By taking advantage of pupillometry as an index of familiarization processes, here we stressed the importance of checking the robustness of the results (Weermeijer et al., 2022) to offer a plausible answer to classical investigations in developmental studies with infants. Notably, the present illustrative example used a convenience sample to show a possible way to perform and visualize empirical findings by adopting a multiverse approach to answer fundamental questions in developmental psychophysiology. Specifically, our illustrative example aimed to face uncertainty by checking the robustness in the analysis of pupillometry as an index of attention deployment in infancy. It is important to note that in this study, as in most studies in infant research, the representativeness and generalizability of the results are largely constrained by the number of stimuli used in the experiment (Peterson et al., 2021; Hartshorne et al., 2018). This aspect is critical, albeit informative regarding infants' computational strategies, for the replicability of the results and can only be partially solved by using larger samples and even better cross-cultural and multi-laboratory studies (Li et al., 2022). The main reasons behind the reduced number of stimuli used in infant experiments stem from a behavior of fatigue or fuzziness shown by infants exposed to repeated measures, which can be summarized in the saying The fun doesn't last forever. This aspect characterizes the field of developmental cognition and is one among many challenges of research in early childhood and is of course a limitation, it introduces uncertainty that must be declared and accepted. We believe it is important to stress this methodological and practical aspect because it allows us to better quantify and thus address the uncertainty in the interpretation of pupillometric data applied to developmental sciences.

The multiverse of the results that we obtained from a single data collection pointed out several considerations. First, the main result of our analysis indicates that the multiverse approach increases the robustness of the data interpretation by weighting the impact of selected preprocessing choices on the effect under discussion. That is, weighting from the selected arbitrary yet plausible degrees of freedom in cognitive pupillometry, the multiverse offers an increased informativity of cognitive pupillometry, and as a consequence, reinforces the knowledge about infants’ attention deployment during classical familiarization tasks. By means of a multiverse approach, we focused on the robustness of the parameter estimation across a data processing multiverse (i.e., preprocessing degrees of freedom), and as a function of an (illustrative) analytical multiverse.

Nevertheless, it is crucial to note here that we had already constrained the multiverse space even before facing the three degrees of freedom in the preprocessing steps (step 1 × step 2 × step 3 × step 4 × step 5). Indeed, we arbitrarily selected (1) only data by 12-month-olds who completed both familiarizations (N = 16/34, possibly implying selection bias) and (2) those timepoints that correctly measured pupil size variation in both eyes. Such decisions signaled two arbitrary and preliminary choices that reduced the multiverse space and its statistical power.

Importantly, such arbitrary choices are not in contrast with a philosophical multiverse perspective. Although all degrees of freedom which might impact statistical analysis should be virtually considered, a full multiverse is often demanding to manage. Nevertheless, it is still worth exploring at least portions of such a multiverse to get more information about the robustness of the effects of interest.

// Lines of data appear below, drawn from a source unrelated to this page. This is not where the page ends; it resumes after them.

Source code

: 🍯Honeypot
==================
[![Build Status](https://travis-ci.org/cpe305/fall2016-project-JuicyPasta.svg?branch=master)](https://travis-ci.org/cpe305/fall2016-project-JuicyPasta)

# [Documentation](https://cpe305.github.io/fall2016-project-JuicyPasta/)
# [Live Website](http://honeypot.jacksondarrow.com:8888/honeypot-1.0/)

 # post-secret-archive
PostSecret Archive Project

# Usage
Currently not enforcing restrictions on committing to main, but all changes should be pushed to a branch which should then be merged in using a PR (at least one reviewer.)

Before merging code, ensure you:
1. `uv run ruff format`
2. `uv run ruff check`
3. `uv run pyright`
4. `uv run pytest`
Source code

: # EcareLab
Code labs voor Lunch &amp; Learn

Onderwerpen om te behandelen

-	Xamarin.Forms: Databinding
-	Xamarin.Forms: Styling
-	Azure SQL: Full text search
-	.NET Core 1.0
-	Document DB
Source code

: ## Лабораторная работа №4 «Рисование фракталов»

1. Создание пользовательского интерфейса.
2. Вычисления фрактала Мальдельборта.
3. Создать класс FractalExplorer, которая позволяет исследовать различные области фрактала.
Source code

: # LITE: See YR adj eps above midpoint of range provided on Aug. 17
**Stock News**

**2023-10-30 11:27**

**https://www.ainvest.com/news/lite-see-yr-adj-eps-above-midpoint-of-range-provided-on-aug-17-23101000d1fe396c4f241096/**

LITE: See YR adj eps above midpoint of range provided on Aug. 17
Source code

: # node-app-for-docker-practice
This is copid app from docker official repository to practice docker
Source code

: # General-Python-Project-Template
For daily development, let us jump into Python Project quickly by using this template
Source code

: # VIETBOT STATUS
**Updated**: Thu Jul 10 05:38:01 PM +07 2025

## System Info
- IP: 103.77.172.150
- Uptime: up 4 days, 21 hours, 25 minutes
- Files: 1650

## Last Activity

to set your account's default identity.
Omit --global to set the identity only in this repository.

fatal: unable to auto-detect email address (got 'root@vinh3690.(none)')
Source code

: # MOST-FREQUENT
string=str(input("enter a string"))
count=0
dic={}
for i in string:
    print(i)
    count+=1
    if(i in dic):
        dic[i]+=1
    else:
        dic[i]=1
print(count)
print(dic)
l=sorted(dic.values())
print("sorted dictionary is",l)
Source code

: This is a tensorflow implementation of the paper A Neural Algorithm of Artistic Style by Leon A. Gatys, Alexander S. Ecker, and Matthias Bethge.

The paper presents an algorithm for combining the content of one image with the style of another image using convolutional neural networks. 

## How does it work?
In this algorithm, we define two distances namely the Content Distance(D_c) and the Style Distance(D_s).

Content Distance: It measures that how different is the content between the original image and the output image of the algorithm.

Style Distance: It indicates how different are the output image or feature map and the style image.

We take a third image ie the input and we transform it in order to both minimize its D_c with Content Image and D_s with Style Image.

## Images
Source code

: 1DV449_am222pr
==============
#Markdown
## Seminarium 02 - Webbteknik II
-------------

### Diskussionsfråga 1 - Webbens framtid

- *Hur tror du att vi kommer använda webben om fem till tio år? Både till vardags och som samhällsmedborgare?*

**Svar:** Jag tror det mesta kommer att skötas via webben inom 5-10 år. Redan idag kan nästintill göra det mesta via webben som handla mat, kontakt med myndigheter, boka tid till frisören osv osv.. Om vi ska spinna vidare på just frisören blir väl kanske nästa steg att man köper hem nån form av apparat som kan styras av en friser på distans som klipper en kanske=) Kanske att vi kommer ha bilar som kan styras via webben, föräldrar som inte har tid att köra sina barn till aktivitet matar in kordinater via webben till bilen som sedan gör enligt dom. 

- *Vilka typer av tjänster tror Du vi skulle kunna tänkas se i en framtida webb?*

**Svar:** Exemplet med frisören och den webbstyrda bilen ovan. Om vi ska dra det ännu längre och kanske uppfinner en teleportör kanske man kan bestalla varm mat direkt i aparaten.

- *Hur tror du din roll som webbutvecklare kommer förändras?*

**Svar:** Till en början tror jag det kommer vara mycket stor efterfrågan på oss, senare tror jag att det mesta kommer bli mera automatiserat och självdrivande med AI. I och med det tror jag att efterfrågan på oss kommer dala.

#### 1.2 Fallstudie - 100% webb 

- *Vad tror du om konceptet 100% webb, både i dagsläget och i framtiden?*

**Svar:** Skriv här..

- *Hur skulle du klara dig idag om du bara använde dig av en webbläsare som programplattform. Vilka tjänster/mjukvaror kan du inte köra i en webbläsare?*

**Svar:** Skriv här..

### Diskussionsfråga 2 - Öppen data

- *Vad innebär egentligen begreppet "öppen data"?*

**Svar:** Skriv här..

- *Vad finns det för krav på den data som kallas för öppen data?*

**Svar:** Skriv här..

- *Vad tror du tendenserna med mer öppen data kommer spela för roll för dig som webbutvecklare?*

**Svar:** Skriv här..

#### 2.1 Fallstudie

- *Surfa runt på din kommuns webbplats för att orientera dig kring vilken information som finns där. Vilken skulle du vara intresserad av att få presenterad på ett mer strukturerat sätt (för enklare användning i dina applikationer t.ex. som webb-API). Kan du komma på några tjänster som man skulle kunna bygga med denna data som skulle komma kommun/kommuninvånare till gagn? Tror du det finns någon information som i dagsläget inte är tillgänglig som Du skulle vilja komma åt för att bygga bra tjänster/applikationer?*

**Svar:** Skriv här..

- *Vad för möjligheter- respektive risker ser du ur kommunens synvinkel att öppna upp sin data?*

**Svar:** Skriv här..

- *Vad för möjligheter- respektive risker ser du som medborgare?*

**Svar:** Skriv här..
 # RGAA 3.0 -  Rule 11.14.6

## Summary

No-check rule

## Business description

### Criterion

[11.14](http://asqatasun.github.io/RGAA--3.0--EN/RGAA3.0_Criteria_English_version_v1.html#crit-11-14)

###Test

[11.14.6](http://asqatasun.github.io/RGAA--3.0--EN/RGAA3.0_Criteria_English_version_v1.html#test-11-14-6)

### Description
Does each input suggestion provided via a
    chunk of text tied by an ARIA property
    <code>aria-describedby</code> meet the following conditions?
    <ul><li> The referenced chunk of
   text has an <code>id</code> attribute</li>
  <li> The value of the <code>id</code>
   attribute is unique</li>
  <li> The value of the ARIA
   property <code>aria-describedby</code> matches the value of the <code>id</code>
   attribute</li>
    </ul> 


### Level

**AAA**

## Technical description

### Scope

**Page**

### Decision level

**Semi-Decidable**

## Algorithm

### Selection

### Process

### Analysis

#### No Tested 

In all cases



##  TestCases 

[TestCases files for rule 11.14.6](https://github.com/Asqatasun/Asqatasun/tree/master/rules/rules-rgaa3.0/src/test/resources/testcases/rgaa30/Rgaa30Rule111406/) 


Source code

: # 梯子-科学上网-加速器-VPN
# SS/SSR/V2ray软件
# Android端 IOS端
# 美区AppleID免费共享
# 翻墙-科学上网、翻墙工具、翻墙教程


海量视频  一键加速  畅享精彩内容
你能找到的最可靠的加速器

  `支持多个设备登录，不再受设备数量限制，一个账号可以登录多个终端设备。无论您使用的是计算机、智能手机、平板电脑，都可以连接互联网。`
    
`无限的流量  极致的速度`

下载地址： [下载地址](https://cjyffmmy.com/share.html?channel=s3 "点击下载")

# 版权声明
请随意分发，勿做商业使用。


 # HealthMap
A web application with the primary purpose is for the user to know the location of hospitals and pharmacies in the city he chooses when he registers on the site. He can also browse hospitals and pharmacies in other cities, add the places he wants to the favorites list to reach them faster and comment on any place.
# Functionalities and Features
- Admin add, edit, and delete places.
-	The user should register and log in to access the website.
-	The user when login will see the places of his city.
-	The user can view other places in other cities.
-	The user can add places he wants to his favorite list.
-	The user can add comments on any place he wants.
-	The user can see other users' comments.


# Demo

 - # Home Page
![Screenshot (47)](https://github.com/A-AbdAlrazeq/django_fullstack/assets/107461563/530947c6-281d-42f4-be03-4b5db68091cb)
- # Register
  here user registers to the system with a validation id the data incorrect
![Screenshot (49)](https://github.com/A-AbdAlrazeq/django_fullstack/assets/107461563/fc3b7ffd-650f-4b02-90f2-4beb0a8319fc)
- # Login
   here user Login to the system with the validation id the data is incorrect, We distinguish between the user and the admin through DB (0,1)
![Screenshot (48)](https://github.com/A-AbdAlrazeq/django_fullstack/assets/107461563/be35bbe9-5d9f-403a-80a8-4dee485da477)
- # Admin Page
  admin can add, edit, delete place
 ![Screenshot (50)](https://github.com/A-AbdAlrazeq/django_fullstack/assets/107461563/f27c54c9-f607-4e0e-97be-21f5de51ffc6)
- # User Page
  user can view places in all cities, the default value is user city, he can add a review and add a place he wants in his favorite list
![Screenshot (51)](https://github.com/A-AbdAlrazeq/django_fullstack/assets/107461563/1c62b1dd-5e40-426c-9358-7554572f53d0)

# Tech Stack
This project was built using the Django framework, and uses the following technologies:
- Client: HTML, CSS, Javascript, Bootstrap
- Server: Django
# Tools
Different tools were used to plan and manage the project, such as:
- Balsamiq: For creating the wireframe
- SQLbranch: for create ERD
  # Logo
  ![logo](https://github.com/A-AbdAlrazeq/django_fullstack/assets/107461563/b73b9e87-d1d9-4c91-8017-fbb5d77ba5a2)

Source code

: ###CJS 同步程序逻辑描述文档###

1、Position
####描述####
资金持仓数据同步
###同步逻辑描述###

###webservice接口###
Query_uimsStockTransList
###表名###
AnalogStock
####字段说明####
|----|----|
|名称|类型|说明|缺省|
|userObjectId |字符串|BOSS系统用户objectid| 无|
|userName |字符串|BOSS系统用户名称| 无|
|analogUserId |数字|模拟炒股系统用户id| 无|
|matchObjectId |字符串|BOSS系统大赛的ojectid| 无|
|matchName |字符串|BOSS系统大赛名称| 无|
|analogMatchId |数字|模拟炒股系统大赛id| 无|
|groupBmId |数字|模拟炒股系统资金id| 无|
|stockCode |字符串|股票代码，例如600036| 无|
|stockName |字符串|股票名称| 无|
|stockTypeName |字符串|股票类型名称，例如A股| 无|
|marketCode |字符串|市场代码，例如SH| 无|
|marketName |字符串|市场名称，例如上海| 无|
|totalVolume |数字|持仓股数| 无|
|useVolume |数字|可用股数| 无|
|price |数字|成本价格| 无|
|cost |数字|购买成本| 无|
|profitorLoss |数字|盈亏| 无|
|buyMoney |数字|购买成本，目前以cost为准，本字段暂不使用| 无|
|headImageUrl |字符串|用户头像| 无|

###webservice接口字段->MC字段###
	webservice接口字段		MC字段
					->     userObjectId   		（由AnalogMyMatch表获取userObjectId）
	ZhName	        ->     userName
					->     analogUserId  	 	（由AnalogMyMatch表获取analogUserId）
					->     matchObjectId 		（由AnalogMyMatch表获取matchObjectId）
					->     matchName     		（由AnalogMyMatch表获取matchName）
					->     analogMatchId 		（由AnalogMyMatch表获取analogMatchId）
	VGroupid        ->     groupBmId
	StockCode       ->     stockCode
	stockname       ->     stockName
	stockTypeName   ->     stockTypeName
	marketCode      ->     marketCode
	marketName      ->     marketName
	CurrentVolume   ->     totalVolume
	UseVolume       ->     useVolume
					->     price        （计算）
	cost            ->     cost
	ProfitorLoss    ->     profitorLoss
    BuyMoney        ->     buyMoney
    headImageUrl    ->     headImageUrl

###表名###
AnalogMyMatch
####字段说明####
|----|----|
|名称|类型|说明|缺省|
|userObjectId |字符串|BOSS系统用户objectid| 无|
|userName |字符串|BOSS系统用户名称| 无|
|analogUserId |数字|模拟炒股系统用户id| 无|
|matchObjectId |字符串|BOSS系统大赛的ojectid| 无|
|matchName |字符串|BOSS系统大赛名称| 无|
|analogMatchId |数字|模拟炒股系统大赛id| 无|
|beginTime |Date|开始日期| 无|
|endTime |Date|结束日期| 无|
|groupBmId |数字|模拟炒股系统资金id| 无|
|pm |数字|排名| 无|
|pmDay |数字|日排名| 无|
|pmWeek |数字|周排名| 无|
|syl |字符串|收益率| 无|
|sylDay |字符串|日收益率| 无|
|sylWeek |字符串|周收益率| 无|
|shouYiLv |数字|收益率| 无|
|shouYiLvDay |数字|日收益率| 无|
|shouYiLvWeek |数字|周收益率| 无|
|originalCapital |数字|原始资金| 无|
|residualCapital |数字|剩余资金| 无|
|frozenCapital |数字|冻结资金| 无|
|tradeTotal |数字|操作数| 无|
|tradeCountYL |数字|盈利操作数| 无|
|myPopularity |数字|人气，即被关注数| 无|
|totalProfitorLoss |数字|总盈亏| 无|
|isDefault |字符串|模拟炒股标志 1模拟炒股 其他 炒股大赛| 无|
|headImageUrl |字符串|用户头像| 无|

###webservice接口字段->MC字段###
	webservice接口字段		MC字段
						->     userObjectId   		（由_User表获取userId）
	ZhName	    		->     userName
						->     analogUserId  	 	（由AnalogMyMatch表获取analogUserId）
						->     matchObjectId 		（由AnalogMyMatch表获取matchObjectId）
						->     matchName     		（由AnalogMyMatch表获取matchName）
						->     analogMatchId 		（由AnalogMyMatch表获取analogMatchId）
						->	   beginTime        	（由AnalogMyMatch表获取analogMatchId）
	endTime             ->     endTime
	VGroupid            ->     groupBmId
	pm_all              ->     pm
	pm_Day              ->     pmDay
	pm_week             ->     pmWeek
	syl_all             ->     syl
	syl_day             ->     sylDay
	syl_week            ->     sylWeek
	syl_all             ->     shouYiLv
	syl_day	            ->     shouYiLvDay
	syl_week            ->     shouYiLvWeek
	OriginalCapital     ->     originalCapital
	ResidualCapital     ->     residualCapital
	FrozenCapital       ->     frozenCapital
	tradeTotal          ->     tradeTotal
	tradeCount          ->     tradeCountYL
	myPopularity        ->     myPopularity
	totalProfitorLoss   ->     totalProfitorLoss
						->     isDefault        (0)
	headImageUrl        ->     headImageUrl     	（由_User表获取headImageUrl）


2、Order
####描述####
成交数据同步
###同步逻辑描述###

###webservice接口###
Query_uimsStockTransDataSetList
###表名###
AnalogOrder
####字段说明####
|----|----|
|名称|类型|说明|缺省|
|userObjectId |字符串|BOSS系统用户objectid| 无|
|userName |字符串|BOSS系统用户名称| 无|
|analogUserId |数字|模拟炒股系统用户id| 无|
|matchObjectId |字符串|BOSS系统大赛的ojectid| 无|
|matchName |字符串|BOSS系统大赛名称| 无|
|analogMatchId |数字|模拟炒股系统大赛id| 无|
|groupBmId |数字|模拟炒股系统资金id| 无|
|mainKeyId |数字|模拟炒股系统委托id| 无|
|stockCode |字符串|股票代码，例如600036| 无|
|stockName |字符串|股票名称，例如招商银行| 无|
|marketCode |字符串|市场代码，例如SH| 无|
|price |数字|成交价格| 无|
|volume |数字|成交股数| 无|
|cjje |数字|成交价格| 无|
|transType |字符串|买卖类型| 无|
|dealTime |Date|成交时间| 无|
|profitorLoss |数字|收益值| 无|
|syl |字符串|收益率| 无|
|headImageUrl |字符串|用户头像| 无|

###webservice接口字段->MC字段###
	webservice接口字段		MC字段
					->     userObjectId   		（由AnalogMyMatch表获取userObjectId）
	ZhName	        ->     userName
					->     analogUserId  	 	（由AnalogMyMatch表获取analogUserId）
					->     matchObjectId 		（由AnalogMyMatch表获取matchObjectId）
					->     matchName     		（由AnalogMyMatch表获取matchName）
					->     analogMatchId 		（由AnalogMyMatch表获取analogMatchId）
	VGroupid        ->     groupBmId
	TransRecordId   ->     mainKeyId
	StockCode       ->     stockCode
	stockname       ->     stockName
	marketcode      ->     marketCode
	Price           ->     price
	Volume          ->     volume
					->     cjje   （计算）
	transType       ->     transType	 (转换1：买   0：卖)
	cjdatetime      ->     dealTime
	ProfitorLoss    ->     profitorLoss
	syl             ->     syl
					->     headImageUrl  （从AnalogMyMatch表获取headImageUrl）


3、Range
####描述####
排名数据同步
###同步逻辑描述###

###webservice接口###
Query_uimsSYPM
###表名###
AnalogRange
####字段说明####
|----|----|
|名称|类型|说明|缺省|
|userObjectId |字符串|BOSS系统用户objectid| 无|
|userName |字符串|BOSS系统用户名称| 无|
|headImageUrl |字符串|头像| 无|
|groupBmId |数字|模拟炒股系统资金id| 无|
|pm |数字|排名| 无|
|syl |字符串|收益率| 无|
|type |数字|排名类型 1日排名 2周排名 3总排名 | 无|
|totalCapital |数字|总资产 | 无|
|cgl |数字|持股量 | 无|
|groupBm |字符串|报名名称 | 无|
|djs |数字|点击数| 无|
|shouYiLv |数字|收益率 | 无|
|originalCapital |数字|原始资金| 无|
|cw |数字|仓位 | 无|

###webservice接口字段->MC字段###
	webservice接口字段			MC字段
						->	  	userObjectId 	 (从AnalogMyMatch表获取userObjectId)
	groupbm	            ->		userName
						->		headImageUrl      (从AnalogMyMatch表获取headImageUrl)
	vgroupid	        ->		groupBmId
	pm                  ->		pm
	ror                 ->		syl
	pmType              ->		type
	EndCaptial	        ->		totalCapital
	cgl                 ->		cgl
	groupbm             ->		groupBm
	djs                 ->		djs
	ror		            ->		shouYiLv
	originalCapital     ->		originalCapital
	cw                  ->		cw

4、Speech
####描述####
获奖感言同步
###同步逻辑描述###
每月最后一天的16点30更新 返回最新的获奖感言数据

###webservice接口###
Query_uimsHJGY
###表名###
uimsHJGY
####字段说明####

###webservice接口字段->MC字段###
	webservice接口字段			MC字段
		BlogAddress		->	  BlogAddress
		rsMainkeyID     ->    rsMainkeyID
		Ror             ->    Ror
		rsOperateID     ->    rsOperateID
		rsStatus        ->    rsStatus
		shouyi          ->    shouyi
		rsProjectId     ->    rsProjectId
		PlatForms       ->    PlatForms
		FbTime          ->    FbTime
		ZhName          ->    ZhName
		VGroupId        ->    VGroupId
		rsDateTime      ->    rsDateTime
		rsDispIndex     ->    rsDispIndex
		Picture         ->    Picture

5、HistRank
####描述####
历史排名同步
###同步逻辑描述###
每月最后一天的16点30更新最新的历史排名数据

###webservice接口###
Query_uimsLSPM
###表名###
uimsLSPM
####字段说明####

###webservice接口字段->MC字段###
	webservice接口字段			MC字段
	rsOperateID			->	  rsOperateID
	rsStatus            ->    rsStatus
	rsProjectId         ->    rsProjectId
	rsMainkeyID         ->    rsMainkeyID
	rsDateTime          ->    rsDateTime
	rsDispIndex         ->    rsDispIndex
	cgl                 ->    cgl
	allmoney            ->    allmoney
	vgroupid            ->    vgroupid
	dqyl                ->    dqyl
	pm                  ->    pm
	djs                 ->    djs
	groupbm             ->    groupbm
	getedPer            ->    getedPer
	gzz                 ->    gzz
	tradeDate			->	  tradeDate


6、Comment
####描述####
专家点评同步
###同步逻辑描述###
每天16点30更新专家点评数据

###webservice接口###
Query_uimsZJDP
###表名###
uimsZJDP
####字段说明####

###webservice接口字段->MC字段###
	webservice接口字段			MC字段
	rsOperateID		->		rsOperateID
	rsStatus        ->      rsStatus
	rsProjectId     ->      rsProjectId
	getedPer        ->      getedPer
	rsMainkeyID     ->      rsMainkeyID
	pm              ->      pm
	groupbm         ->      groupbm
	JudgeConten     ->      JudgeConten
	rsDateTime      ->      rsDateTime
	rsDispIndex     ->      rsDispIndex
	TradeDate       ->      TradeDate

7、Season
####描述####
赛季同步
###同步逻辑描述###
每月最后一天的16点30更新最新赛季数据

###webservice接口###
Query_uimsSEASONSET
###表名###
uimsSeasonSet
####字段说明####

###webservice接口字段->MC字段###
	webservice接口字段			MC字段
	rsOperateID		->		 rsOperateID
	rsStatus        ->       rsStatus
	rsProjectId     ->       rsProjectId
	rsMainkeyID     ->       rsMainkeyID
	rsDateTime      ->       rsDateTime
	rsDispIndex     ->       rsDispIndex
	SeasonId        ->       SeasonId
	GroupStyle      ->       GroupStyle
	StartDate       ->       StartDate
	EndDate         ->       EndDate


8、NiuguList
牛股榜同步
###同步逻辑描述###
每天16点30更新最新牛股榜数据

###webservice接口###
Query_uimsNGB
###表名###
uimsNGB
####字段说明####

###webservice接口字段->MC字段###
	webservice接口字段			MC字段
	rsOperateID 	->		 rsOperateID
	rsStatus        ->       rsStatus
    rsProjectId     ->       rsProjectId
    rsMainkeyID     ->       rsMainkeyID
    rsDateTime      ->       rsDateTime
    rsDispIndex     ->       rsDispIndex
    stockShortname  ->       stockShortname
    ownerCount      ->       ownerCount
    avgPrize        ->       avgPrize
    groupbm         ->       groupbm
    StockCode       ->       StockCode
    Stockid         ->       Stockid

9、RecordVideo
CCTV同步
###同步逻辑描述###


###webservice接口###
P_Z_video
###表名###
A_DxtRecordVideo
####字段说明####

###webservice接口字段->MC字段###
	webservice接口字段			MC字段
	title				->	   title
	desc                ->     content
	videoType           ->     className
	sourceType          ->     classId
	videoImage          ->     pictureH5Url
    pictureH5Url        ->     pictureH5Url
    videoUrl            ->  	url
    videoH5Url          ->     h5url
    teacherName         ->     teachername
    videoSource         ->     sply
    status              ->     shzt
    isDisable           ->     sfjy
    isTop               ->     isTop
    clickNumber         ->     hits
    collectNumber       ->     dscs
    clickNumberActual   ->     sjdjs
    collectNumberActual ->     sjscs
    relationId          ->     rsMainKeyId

The impact of the five data processing degrees of freedom: Extreme values, AoI, blinks, baseline correction and participants exclusion

Our results showed that including extreme values (step 1), that is, pupil size outside 2 and 8 mm, had a major impact on results by reducing both the goodness of fit and the explained variance. Furthermore, extreme yet plausible pupil size values produced extreme regression estimates and associated error. Extreme values impacted the estimated effects leading to uncertain functional interpretation of pupil size change as an index of attention deployment (Mathôt et al., 2015, 2017; Laeng et al., 2012). This scenario suggests that reasoning on the impact of extreme yet plausible values of pupil size measurements in controlled experiments with infants can have a dramatic impact on statistical analysis and conclusion of a study (see also Mathot & Vilotijević, 2022). In the specific case of this illustrative example, including extreme values led to the worst fit, less explained variance and higher level of autocorrelation (higher the probability for type I errors). Such a preliminary step of data management is fundamental to build reliable knowledge on pupil size variability in infancy research. In addition, sharing the raw trial-by-trial data rather than aggregated datasets would allow researchers to finely investigate the impact of extreme values on the effects of interest (Reiss et al., 1997).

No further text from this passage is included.